**WHAT IS EXPECTED:** For each line below that contains the word "from", return that line.

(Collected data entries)
_ _ _ _
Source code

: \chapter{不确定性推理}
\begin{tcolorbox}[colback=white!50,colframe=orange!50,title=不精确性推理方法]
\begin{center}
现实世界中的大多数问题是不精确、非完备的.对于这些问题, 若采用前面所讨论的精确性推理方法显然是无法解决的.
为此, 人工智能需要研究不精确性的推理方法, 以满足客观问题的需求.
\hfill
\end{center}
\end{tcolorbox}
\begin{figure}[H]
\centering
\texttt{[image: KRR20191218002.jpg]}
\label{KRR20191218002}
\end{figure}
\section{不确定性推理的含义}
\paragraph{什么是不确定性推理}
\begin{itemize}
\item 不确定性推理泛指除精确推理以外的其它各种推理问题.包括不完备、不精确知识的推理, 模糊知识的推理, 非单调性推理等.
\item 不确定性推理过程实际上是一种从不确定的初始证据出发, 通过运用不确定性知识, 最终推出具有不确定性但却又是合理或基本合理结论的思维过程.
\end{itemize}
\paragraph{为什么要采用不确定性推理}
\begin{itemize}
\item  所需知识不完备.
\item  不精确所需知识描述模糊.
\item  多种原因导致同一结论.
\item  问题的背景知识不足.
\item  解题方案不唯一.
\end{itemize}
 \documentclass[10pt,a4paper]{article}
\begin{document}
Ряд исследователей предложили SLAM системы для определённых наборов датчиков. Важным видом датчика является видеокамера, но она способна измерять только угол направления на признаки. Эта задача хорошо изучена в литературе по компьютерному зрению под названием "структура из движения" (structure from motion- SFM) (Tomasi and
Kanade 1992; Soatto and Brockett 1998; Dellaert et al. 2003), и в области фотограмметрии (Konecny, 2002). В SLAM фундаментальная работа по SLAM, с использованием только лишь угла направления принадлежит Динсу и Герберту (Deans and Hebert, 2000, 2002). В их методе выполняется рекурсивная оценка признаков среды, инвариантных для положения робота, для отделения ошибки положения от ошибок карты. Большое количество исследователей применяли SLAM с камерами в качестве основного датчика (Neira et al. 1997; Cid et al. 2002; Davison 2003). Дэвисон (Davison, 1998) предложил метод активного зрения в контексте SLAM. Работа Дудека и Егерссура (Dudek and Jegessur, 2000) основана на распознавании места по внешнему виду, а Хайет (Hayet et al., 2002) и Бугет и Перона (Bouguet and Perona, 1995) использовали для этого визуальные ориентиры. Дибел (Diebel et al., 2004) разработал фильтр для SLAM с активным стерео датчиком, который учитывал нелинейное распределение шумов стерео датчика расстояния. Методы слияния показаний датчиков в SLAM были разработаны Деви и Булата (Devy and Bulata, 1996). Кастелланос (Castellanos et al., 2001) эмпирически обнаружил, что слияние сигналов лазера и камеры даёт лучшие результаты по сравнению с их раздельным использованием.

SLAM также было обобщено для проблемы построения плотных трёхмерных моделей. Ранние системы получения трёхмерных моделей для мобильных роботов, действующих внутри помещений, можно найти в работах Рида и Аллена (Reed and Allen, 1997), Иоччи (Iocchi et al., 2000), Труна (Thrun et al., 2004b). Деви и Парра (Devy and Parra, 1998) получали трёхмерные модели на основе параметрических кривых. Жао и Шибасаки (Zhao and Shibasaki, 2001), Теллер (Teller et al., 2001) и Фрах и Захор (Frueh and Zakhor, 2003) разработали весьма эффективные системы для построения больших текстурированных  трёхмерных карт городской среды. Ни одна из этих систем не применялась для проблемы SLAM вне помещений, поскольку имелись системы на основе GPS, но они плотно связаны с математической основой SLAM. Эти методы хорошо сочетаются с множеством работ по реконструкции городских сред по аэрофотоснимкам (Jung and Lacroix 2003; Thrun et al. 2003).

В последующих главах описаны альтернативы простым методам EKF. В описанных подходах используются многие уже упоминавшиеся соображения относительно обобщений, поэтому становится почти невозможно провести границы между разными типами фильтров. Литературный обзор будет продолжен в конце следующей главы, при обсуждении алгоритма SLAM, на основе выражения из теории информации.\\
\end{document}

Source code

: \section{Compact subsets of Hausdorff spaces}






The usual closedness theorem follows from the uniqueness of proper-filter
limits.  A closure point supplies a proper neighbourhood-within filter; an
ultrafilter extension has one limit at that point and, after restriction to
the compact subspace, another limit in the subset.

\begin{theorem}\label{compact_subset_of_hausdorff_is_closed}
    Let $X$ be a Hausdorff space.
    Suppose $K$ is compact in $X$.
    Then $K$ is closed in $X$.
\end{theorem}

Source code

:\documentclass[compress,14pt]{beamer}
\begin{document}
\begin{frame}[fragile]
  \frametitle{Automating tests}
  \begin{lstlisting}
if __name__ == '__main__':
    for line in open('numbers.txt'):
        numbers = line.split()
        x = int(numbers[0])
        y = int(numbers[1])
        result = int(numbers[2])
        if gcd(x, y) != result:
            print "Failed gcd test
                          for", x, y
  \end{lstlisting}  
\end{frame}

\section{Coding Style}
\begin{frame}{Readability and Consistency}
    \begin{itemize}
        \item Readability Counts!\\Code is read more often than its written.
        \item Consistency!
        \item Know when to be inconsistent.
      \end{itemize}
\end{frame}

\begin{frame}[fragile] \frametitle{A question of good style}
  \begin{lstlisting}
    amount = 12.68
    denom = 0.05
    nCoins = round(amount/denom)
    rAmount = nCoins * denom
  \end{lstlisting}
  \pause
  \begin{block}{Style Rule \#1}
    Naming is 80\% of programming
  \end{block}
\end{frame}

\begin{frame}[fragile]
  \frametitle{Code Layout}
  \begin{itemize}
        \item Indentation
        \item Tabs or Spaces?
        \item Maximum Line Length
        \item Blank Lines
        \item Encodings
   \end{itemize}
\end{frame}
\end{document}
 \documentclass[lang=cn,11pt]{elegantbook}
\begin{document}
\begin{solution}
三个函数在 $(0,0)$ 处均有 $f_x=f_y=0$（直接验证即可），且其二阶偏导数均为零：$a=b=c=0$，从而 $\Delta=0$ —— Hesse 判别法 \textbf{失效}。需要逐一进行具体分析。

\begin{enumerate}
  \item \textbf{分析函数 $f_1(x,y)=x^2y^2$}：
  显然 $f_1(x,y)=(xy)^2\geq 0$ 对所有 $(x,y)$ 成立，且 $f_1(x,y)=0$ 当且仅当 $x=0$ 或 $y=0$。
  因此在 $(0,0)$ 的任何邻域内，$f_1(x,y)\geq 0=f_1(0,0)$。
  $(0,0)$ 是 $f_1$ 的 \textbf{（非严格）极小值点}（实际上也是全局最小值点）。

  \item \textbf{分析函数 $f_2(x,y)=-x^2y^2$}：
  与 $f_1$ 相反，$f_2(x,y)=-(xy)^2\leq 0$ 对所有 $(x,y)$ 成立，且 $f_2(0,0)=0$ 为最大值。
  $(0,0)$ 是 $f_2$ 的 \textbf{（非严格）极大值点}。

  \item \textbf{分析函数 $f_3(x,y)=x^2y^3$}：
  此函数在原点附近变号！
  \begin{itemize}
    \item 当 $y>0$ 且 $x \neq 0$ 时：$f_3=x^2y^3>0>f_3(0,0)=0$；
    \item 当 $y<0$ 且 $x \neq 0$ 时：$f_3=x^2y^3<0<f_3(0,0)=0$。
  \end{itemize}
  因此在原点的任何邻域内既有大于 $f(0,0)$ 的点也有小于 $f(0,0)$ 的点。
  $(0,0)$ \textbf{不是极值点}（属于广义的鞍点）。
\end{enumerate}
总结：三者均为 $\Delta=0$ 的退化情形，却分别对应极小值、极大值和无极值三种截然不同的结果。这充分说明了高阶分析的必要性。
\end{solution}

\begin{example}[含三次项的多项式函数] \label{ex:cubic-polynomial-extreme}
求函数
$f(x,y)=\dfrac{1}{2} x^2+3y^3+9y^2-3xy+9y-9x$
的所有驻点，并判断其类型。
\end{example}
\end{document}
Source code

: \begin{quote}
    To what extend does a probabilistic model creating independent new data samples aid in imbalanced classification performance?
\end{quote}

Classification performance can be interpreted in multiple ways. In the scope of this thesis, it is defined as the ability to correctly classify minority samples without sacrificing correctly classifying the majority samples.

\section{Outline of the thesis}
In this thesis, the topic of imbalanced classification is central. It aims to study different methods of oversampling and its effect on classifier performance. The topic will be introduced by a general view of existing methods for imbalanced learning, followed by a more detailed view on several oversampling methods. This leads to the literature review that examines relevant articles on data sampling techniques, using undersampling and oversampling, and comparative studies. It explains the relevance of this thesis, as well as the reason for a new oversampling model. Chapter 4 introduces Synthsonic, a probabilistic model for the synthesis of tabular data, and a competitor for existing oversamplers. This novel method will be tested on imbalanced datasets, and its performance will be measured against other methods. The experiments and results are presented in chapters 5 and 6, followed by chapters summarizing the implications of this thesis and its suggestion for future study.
_ _ _ _
**ANSWER SPACE:**
Ряд исследователей предложили SLAM системы для определённых наборов датчиков. Важным видом датчика является видеокамера, но она способна измерять только угол направления на признаки. Эта задача хорошо изучена в литературе по компьютерному зрению под названием "структура из движения" (structure from motion- SFM) (Tomasi and
The usual closedness theorem follows from the uniqueness of proper-filter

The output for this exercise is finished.